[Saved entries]
***

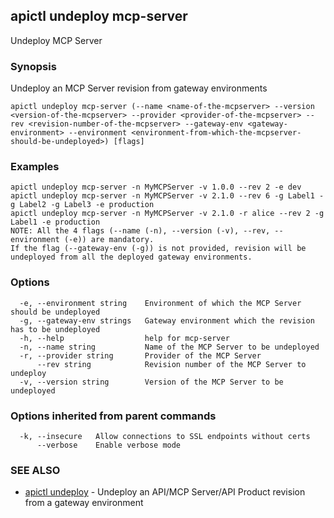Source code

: ## apictl undeploy mcp-server

Undeploy MCP Server

### Synopsis

Undeploy an MCP Server revision from gateway environments

```
apictl undeploy mcp-server (--name <name-of-the-mcpserver> --version <version-of-the-mcpserver> --provider <provider-of-the-mcpserver> --rev <revision-number-of-the-mcpserver> --gateway-env <gateway-environment> --environment <environment-from-which-the-mcpserver-should-be-undeployed>) [flags]
```

### Examples

```
apictl undeploy mcp-server -n MyMCPServer -v 1.0.0 --rev 2 -e dev
apictl undeploy mcp-server -n MyMCPServer -v 2.1.0 --rev 6 -g Label1 -g Label2 -g Label3 -e production
apictl undeploy mcp-server -n MyMCPServer -v 2.1.0 -r alice --rev 2 -g Label1 -e production
NOTE: All the 4 flags (--name (-n), --version (-v), --rev, --environment (-e)) are mandatory.
If the flag (--gateway-env (-g)) is not provided, revision will be undeployed from all the deployed gateway environments.
```

### Options

```
  -e, --environment string    Environment of which the MCP Server should be undeployed
  -g, --gateway-env strings   Gateway environment which the revision has to be undeployed
  -h, --help                  help for mcp-server
  -n, --name string           Name of the MCP Server to be undeployed
  -r, --provider string       Provider of the MCP Server
      --rev string            Revision number of the MCP Server to undeploy
  -v, --version string        Version of the MCP Server to be undeployed
```

### Options inherited from parent commands

```
  -k, --insecure   Allow connections to SSL endpoints without certs
      --verbose    Enable verbose mode
```

### SEE ALSO

* [apictl undeploy](apictl_undeploy.md)	 - Undeploy an API/MCP Server/API Product revision from a gateway environment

***

TASK TO COMPLETE>
Where a line of the data holds the word "from", copy that line.

RESPONSE BELOW>
Undeploy an MCP Server revision from gateway environments
apictl undeploy mcp-server (--name <name-of-the-mcpserver> --version <version-of-the-mcpserver> --provider <provider-of-the-mcpserver> --rev <revision-number-of-the-mcpserver> --gateway-env <gateway-environment> --environment <environment-from-which-the-mcpserver-should-be-undeployed>) [flags]
If the flag (--gateway-env (-g)) is not provided, revision will be undeployed from all the deployed gateway environments.
### Options inherited from parent commands
* [apictl undeploy](apictl_undeploy.md)	 - Undeploy an API/MCP Server/API Product revision from a gateway environment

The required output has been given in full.